From the entries below, transcribe exactly the lines between the line holding "Minimize false positives" and the line holding "### Supported Games and Servers", inclusive; skip all other lines.

DATA TO USE

↓↓↓

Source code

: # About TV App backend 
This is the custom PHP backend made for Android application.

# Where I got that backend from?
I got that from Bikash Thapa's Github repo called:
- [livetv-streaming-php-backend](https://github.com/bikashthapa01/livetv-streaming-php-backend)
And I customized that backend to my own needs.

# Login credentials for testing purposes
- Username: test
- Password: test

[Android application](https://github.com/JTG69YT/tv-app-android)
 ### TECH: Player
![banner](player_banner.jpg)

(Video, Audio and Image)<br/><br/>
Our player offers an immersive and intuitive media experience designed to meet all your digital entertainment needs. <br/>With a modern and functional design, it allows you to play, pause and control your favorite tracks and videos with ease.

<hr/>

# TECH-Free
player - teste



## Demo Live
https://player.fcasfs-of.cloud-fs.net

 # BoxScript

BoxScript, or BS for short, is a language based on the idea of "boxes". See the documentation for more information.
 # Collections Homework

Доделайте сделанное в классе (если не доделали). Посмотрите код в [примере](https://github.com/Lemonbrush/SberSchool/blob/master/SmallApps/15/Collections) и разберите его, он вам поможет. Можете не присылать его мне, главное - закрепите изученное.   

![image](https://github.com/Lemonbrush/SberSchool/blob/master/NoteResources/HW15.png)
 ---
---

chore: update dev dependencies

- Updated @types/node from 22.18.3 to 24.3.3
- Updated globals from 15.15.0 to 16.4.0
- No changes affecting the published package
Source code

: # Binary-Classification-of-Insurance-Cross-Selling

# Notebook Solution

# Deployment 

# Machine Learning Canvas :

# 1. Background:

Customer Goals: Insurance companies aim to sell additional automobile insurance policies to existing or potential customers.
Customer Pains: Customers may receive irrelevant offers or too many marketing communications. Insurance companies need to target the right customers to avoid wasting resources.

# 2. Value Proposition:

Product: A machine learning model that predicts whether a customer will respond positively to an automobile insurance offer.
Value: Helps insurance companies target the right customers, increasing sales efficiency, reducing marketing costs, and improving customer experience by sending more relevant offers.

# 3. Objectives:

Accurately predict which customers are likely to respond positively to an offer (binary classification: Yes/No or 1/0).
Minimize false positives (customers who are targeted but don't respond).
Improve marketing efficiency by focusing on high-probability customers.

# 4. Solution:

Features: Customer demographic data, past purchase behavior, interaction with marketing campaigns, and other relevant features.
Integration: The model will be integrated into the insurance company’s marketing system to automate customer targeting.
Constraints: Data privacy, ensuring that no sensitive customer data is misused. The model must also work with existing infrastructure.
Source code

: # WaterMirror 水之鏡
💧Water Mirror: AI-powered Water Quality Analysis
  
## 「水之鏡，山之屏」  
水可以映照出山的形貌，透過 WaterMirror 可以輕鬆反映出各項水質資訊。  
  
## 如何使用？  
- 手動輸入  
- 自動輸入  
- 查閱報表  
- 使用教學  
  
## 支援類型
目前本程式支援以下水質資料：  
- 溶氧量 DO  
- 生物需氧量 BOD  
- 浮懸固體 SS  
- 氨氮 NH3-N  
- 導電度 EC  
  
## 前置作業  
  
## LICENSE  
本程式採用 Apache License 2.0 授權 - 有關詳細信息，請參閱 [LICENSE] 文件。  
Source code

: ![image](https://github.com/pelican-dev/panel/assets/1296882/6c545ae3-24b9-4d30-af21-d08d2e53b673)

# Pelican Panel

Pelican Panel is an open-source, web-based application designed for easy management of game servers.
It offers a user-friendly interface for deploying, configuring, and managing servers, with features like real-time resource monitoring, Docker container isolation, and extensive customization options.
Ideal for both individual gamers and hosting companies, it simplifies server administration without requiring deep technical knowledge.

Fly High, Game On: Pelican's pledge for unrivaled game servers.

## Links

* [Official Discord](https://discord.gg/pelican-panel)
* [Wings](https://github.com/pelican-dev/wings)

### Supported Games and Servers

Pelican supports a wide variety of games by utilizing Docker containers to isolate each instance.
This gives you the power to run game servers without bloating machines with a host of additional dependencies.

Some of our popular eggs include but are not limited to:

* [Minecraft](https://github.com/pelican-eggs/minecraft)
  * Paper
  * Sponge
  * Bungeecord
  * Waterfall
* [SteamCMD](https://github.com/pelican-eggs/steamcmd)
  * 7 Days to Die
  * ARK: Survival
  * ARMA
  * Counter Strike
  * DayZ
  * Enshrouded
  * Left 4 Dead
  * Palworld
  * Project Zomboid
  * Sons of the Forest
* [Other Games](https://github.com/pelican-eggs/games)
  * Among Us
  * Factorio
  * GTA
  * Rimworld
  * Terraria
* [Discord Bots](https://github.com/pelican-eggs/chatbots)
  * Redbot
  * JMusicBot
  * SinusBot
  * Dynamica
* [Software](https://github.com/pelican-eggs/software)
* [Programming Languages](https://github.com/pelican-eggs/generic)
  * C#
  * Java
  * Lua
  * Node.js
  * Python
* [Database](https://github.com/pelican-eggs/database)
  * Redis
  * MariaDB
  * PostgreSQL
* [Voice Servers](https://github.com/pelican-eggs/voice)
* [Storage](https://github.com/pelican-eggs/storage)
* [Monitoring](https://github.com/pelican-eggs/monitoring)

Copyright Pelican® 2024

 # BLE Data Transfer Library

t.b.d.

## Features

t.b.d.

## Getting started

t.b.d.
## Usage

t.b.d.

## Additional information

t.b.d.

↑↑↑

ANSWER SPACE
Minimize false positives (customers who are targeted but don't respond).
Improve marketing efficiency by focusing on high-probability customers.

# 4. Solution:

Features: Customer demographic data, past purchase behavior, interaction with marketing campaigns, and other relevant features.
Integration: The model will be integrated into the insurance company’s marketing system to automate customer targeting.
Constraints: Data privacy, ensuring that no sensitive customer data is misused. The model must also work with existing infrastructure.
Source code

: # WaterMirror 水之鏡
💧Water Mirror: AI-powered Water Quality Analysis
  
## 「水之鏡，山之屏」  
水可以映照出山的形貌，透過 WaterMirror 可以輕鬆反映出各項水質資訊。  
  
## 如何使用？  
- 手動輸入  
- 自動輸入  
- 查閱報表  
- 使用教學  
  
## 支援類型
目前本程式支援以下水質資料：  
- 溶氧量 DO  
- 生物需氧量 BOD  
- 浮懸固體 SS  
- 氨氮 NH3-N  
- 導電度 EC  
  
## 前置作業  
  
## LICENSE  
本程式採用 Apache License 2.0 授權 - 有關詳細信息，請參閱 [LICENSE] 文件。  
Source code

: ![image](https://github.com/pelican-dev/panel/assets/1296882/6c545ae3-24b9-4d30-af21-d08d2e53b673)

# Pelican Panel

Pelican Panel is an open-source, web-based application designed for easy management of game servers.
It offers a user-friendly interface for deploying, configuring, and managing servers, with features like real-time resource monitoring, Docker container isolation, and extensive customization options.
Ideal for both individual gamers and hosting companies, it simplifies server administration without requiring deep technical knowledge.

Fly High, Game On: Pelican's pledge for unrivaled game servers.

## Links

* [Official Discord](https://discord.gg/pelican-panel)
* [Wings](https://github.com/pelican-dev/wings)

### Supported Games and Servers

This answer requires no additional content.